## Task directions
Reproduce the data below in full and to the letter, images excepted.

## Supplied records
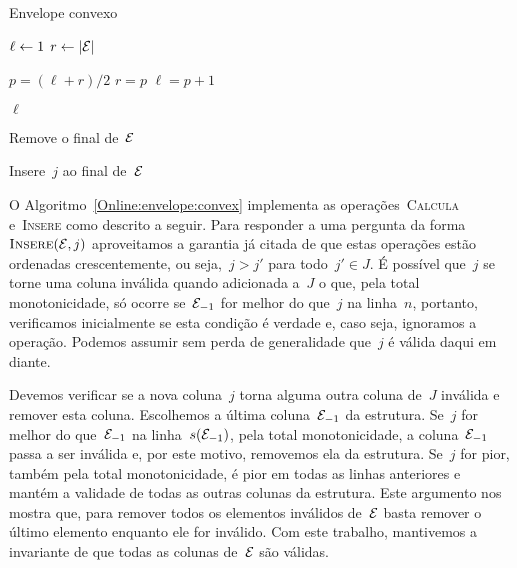 \begin{algorithm}[h]
\caption{Envelope convexo}
\label{Online:envelope:convex}
\begin{algorithmic}[1]
    \State $\ell \leftarrow 1$
    \State $r \leftarrow |\mathcal{E}|$
    
        \State $p = (\ell+r)/2$
            \State $r = p$
        \Else
            \State $\ell = p+1$
        \EndIf
    \EndWhile

    \State \Return $\ell$
\EndFunction

        \State \Return
    \EndIf
    
        \State Remove o final de~$\mathcal{E}$
    \EndWhile

    \State Insere~$j$ ao final de~$\mathcal{E}$
\EndFunction
\end{algorithmic}
\end{algorithm}

O Algoritmo~\ref{Online:envelope:convex} implementa as operações~\textsc{Calcula} e~\textsc{Insere} como descrito a seguir. Para responder a uma pergunta da forma~$\textsc{Insere}(\mathcal{E},j)$ aproveitamos a garantia já citada de que estas operações estão ordenadas crescentemente, ou seja,~$j > j'$ para todo~$j' \in J$. É possível que~$j$ se torne uma coluna inválida quando adicionada a~$J$ o que, pela total monotonicidade, só ocorre se~$\mathcal{E}_{-1}$ for melhor do que~$j$ na linha~$n$, portanto, verificamos inicialmente se esta condição é verdade e, caso seja, ignoramos a operação. Podemos assumir sem perda de generalidade que~$j$ é válida daqui em diante.

Devemos verificar se a nova coluna~$j$ torna alguma outra coluna de~$J$ inválida e remover esta coluna. Escolhemos a última coluna~$\mathcal{E}_{-1}$ da estrutura. Se~$j$ for melhor do que~$\mathcal{E}_{-1}$ na linha~$s(\mathcal{E}_{-1})$, pela total monotonicidade, a coluna~$\mathcal{E}_{-1}$ passa a ser inválida e, por este motivo, removemos ela da estrutura. Se~$j$ for pior, também pela total monotonicidade, é pior em todas as linhas anteriores e mantém a validade de todas as outras colunas da estrutura. Este argumento nos mostra que, para remover todos os elementos inválidos de~$\mathcal{E}$ basta remover o último elemento enquanto ele for inválido. Com este trabalho, mantivemos a invariante de que todas as colunas de~$\mathcal{E}$ são válidas.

## Solution
 \begin{algorithm}[h]
\caption{Envelope convexo}
\label{Online:envelope:convex}
\begin{algorithmic}[1]
    \State $\ell \leftarrow 1$
    \State $r \leftarrow |\mathcal{E}|$
    
        \State $p = (\ell+r)/2$
            \State $r = p$
        \Else
            \State $\ell = p+1$
        \EndIf
    \EndWhile

    \State \Return $\ell$
\EndFunction

        \State \Return
    \EndIf
    
        \State Remove o final de~$\mathcal{E}$
    \EndWhile

    \State Insere~$j$ ao final de~$\mathcal{E}$
\EndFunction
\end{algorithmic}
\end{algorithm}

O Algoritmo~\ref{Online:envelope:convex} implementa as operações~\textsc{Calcula} e~\textsc{Insere} como descrito a seguir. Para responder a uma pergunta da forma~$\textsc{Insere}(\mathcal{E},j)$ aproveitamos a garantia já citada de que estas operações estão ordenadas crescentemente, ou seja,~$j > j'$ para todo~$j' \in J$. É possível que~$j$ se torne uma coluna inválida quando adicionada a~$J$ o que, pela total monotonicidade, só ocorre se~$\mathcal{E}_{-1}$ for melhor do que~$j$ na linha~$n$, portanto, verificamos inicialmente se esta condição é verdade e, caso seja, ignoramos a operação. Podemos assumir sem perda de generalidade que~$j$ é válida daqui em diante.

Devemos verificar se a nova coluna~$j$ torna alguma outra coluna de~$J$ inválida e remover esta coluna. Escolhemos a última coluna~$\mathcal{E}_{-1}$ da estrutura. Se~$j$ for melhor do que~$\mathcal{E}_{-1}$ na linha~$s(\mathcal{E}_{-1})$, pela total monotonicidade, a coluna~$\mathcal{E}_{-1}$ passa a ser inválida e, por este motivo, removemos ela da estrutura. Se~$j$ for pior, também pela total monotonicidade, é pior em todas as linhas anteriores e mantém a validade de todas as outras colunas da estrutura. Este argumento nos mostra que, para remover todos os elementos inválidos de~$\mathcal{E}$ basta remover o último elemento enquanto ele for inválido. Com este trabalho, mantivemos a invariante de que todas as colunas de~$\mathcal{E}$ são válidas.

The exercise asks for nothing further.